With 7,665 points, his finish was right in the middle of what started as a field of 40 competitors.
“It was a good experience,” said Addy, a two-time SEC champion while at Tennessee. “I wish I could have done better, but all and all it was a great opportunity for me to compete against the best athletes in the world.”
His quick journey to Beijing is well documented by now. After finishing sixth in the U.S. Olympic trials he was figuring to stay home and watch the Games on TV like everyone else. But, less than a month before the Olympics he accepted Liberia’s offer to compete. His parents are both native Liberians.
The quick turnaround has put him in a little bind about what to do next.
“It’s funny,” he said. “I was supposed to be at grad school and I got the call that I was coming here. So I didn’t get the chance to send in the application. I don’t know if they’ll still let me in. Hopefully it will work out when I get back.”
Addy, who graduated from UT last May, was planning to continue his studies there.
He did learn a lot here in Beijing. He started Friday ninth, but began sliding almost immediately.
In the 110-meter hurdles finished in 14.31 seconds for 10th best in the event but fell to 11th in the standings. Despite finishing 22nd in the discus he moved back up to ninth overall. Then he ended up 21st in the pole vault, 20th in the javelin and 25th in the 1,500.
Addy, who said he is known as a first-day decathlete, said the little changes in how the decathlon is done at the Olympics contributed to his slide.
“Honestly, I thought I was going to feel better today,” he said. “Unfortunately, I didn’t feel as good as I wanted to. A lot of things from throughout the season added to it and the way the meet is run here. You have three events in the morning and then two at night. It makes for a 12 to 14 hour day and five hours sleep. I was up at five and won’t get to bed until midnight.”
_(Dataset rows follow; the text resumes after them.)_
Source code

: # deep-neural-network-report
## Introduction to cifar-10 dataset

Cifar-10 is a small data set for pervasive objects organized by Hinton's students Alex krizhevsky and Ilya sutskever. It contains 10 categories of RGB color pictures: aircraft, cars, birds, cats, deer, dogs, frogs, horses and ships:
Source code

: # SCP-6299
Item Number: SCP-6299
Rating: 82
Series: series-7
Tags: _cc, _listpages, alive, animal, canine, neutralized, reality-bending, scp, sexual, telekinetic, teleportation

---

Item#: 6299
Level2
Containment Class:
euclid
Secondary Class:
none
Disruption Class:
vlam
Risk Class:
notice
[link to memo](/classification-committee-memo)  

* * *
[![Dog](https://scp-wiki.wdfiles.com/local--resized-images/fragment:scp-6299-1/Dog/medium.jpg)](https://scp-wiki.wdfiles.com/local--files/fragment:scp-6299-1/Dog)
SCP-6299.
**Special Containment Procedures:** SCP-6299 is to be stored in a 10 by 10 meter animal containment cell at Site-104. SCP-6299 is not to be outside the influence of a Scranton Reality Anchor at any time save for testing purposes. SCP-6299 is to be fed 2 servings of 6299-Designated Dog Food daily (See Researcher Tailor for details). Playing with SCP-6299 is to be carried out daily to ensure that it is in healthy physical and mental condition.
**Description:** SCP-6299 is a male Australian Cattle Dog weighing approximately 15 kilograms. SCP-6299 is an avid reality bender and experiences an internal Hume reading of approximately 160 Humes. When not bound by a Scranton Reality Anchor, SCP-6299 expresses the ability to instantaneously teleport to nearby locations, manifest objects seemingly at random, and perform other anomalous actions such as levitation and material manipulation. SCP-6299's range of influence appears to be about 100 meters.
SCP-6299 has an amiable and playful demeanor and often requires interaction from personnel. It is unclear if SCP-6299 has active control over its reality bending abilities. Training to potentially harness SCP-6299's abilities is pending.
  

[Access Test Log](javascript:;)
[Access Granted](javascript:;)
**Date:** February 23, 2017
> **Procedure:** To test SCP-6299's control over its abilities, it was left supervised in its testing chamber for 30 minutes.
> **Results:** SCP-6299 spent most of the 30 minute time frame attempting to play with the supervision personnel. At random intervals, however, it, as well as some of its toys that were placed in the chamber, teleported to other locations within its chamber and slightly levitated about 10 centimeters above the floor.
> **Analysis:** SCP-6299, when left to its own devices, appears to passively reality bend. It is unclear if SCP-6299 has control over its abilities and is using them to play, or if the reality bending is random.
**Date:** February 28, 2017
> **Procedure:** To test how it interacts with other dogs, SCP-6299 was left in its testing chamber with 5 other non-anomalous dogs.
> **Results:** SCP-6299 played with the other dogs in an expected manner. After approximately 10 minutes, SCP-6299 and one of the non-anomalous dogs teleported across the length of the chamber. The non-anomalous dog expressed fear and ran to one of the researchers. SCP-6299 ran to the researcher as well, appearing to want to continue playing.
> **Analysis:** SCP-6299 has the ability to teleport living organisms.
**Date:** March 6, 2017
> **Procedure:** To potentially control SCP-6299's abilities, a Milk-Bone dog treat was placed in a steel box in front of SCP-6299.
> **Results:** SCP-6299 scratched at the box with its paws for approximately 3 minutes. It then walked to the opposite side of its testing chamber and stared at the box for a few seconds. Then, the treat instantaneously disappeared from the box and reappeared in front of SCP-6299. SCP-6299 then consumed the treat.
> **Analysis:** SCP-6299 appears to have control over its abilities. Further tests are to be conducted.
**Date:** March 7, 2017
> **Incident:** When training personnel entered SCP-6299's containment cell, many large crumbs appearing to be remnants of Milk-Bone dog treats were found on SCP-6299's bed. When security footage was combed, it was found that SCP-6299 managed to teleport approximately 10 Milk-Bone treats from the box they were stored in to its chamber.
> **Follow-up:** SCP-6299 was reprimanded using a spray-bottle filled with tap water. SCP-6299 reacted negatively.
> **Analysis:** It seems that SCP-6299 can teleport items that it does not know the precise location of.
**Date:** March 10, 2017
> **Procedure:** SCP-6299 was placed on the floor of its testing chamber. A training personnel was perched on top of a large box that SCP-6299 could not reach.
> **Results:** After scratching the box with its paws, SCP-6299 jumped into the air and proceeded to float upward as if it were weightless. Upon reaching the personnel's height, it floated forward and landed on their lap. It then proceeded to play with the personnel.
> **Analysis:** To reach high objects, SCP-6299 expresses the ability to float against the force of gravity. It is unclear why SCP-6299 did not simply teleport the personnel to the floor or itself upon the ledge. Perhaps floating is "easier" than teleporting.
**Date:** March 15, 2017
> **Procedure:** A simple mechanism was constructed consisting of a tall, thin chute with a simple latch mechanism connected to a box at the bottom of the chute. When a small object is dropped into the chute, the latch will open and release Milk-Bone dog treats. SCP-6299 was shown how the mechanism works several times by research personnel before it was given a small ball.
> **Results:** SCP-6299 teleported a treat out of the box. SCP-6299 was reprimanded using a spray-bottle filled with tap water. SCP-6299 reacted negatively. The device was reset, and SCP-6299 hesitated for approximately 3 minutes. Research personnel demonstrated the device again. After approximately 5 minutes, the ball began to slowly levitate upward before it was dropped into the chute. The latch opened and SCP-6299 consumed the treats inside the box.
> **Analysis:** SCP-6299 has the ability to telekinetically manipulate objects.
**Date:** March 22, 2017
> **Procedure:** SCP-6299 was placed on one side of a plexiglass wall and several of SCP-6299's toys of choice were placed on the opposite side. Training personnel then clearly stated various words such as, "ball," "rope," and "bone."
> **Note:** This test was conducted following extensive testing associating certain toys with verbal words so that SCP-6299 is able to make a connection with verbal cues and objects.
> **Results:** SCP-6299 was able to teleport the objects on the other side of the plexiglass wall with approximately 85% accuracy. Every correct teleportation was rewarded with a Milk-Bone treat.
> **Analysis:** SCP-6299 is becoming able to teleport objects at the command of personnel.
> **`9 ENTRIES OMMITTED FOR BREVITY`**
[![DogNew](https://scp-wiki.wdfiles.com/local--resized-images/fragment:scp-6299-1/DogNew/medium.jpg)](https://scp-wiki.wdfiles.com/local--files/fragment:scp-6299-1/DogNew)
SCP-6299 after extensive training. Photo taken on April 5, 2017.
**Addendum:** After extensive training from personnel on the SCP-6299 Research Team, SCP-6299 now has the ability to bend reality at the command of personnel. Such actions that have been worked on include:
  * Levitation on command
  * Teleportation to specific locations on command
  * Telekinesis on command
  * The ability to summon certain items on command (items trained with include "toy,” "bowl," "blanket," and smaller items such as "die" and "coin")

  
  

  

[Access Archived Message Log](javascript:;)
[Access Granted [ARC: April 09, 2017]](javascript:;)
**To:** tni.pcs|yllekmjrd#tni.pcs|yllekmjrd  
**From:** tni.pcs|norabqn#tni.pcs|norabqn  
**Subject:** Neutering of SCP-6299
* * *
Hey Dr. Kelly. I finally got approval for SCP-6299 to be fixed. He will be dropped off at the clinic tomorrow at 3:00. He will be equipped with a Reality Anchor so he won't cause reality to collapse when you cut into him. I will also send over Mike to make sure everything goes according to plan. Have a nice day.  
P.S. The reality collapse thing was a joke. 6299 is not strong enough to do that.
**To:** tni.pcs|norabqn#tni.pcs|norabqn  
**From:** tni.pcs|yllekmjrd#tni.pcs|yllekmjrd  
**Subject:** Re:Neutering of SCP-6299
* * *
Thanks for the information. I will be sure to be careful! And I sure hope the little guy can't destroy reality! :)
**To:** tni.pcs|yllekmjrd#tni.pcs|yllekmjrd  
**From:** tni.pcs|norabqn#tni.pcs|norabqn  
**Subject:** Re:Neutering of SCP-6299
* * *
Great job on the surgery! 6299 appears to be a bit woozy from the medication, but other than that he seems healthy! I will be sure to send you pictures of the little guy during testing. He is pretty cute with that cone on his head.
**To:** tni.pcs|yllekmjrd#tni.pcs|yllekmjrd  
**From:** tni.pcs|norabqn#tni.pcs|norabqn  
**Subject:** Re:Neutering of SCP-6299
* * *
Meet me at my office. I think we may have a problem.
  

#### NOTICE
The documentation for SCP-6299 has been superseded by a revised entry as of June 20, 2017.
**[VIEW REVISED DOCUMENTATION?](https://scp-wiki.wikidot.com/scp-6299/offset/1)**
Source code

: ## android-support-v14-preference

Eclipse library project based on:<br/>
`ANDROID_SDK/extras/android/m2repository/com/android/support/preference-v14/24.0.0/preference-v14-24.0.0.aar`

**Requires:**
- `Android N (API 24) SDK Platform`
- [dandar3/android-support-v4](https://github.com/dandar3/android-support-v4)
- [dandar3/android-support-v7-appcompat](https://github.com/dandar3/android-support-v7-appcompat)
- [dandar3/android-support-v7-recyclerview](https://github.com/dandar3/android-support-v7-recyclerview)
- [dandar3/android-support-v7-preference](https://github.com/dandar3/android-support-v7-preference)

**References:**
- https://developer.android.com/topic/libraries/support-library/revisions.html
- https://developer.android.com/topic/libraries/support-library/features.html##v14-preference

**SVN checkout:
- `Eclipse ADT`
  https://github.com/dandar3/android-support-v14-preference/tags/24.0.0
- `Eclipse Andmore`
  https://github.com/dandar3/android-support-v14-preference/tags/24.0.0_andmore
Bryan Clay of the United States has learned those lessons well. After winning silver at Athens in 2004, he was an easy gold here, coasting through the last event because of his huge lead. He had 8,791 program points to 7,665 for Addy.
Addy said he plans to continue in the decathlon but doesn’t know exactly how he will go about it.
“Hopefully it will all work out,” he said. “You’re never satisfied. You always want to be better. But, like I said, I’m thankful for the opportunity, thankful I finished. I want to go back next year and try to build on it.”
“Being in the Olympics has been great. I know what a value and honor it is,” he said. “I am thankful for everyone who supported me, for everyone back in Knoxville.”
If grad school works out, he will be back there for awhile.